BEGIN

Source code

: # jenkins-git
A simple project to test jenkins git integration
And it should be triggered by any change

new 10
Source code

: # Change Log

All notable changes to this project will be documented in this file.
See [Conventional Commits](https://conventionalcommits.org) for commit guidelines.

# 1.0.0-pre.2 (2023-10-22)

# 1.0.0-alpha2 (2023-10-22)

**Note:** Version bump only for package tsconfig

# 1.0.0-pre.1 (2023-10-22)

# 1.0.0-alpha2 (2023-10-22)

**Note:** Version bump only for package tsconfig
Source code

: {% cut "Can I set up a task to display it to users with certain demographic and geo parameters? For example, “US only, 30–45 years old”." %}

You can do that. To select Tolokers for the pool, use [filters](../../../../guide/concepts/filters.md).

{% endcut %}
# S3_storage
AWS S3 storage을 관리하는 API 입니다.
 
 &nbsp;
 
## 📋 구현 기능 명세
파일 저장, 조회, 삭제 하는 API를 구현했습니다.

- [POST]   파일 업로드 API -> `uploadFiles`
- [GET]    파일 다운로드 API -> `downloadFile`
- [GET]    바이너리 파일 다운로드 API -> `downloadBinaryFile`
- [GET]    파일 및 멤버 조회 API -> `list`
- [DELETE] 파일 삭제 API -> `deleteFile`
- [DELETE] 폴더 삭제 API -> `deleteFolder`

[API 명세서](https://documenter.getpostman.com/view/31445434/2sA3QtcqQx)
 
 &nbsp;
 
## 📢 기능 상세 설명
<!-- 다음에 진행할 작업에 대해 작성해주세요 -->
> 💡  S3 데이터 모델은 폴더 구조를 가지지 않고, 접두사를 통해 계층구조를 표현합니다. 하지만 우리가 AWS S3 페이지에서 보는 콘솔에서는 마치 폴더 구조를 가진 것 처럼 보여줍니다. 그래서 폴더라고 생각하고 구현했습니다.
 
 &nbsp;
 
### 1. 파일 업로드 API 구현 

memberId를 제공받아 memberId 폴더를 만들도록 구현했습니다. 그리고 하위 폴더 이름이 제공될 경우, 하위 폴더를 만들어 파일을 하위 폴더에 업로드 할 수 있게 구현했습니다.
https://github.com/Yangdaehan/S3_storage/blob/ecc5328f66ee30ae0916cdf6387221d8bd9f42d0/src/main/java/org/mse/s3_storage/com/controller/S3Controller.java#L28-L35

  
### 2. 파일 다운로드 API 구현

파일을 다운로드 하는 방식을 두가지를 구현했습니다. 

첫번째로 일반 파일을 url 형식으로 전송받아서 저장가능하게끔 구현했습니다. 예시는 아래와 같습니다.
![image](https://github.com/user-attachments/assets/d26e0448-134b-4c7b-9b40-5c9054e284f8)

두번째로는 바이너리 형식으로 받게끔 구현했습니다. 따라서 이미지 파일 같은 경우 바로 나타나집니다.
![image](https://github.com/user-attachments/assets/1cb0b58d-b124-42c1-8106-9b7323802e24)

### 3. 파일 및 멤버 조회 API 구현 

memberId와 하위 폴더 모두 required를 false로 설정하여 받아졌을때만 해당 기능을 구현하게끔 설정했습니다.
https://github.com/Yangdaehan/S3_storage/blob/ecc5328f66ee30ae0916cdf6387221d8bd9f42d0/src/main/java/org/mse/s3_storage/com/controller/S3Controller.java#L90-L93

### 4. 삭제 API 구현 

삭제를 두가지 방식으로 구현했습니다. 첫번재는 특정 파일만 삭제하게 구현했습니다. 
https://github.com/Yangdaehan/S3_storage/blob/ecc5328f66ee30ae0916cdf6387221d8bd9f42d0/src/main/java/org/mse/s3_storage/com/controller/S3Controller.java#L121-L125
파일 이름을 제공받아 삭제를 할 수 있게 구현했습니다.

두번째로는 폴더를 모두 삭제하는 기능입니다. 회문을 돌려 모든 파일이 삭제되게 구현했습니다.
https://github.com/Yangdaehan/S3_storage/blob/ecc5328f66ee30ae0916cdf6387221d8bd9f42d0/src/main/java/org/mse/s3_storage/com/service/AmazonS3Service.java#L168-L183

END

§ About this task
Scan the listing above, and wherever a line holds the string "두번째로는", copy that line.

§ Result of this task
두번째로는 바이너리 형식으로 받게끔 구현했습니다. 따라서 이미지 파일 같은 경우 바로 나타나집니다.
두번째로는 폴더를 모두 삭제하는 기능입니다. 회문을 돌려 모든 파일이 삭제되게 구현했습니다.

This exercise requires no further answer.